* [Goal of the exercise]: From the data below, return each line in which the string "LinxChecker" is found.

* [Dataset]:
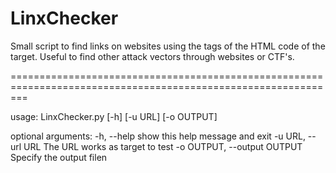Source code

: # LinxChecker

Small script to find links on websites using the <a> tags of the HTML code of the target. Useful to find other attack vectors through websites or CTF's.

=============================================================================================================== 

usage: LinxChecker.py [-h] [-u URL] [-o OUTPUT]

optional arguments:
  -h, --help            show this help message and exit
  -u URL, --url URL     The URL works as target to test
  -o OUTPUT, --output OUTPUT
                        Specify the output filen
---
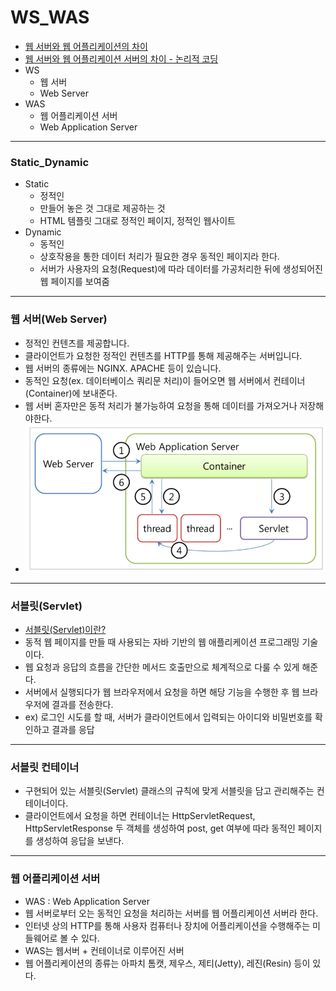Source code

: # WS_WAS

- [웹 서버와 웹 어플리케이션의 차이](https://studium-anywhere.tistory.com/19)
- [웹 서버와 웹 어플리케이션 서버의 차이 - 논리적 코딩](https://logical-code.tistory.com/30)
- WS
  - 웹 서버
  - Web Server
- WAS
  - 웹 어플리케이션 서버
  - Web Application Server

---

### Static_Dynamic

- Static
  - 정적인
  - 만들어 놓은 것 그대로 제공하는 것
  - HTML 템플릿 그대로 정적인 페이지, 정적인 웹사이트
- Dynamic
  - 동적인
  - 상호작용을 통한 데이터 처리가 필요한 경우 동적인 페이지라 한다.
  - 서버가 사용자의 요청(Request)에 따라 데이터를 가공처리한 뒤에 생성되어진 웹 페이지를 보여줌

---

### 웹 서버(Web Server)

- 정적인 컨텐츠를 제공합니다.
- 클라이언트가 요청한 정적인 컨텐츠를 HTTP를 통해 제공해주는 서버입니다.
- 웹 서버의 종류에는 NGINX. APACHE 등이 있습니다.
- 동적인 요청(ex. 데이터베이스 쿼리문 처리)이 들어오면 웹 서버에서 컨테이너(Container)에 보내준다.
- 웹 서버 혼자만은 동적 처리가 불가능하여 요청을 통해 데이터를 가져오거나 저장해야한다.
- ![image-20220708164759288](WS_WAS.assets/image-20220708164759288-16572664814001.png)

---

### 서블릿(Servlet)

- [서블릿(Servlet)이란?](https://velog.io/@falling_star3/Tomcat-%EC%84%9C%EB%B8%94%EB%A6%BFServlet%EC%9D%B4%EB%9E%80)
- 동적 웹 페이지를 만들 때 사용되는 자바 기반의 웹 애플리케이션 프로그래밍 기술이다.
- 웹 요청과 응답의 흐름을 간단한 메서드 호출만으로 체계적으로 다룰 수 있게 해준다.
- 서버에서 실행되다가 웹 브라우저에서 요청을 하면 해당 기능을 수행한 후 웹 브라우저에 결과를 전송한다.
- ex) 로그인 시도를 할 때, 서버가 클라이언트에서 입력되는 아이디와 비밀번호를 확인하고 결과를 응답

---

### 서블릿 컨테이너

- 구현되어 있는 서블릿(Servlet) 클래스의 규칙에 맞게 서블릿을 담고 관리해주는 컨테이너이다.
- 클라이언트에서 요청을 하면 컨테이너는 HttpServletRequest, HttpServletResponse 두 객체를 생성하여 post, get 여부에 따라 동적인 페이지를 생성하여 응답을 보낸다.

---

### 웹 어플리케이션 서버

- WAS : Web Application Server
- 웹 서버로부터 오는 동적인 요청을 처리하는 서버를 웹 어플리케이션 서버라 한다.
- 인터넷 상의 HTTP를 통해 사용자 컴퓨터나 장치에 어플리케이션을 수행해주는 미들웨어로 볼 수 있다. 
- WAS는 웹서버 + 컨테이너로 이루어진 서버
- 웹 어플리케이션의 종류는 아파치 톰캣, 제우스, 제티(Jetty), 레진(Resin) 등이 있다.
--
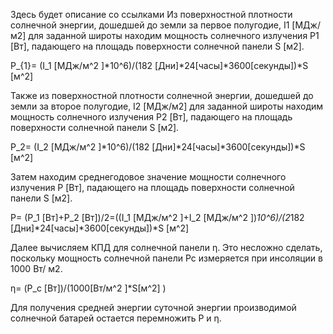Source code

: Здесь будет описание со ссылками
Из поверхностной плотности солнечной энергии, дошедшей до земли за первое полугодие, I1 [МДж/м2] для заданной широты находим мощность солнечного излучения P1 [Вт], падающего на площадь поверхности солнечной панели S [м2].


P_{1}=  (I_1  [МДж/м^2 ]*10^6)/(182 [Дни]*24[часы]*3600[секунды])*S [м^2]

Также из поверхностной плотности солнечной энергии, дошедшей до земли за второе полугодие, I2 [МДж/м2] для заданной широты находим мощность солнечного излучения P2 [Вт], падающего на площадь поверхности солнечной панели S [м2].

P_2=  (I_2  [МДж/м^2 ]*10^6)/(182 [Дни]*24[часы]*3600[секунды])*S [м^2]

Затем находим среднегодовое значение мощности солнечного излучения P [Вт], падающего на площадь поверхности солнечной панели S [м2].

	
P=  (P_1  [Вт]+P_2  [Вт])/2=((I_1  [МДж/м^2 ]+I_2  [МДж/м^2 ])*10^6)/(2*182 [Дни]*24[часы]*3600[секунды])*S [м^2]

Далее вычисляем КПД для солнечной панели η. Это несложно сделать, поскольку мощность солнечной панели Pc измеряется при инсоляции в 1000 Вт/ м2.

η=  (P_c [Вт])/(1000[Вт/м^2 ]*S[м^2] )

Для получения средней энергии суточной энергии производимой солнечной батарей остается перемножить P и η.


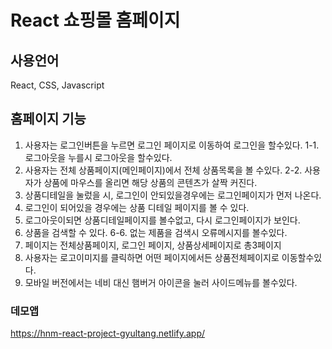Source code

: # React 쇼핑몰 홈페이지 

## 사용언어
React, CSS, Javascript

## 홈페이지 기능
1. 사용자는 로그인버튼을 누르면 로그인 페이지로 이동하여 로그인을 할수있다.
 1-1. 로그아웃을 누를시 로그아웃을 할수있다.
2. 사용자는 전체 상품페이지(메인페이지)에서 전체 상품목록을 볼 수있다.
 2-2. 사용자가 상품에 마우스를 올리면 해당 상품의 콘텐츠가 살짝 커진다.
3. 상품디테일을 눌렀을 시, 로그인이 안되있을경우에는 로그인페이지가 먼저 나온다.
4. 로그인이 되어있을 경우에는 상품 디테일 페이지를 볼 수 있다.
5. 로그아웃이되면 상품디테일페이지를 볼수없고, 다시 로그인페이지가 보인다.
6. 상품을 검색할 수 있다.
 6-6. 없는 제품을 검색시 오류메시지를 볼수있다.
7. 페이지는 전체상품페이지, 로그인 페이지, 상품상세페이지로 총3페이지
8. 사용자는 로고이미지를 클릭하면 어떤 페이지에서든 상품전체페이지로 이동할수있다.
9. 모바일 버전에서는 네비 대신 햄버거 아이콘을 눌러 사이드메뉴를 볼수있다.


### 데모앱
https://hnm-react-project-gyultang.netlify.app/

* [Response to the task]:
: # LinxChecker
usage: LinxChecker.py [-h] [-u URL] [-o OUTPUT]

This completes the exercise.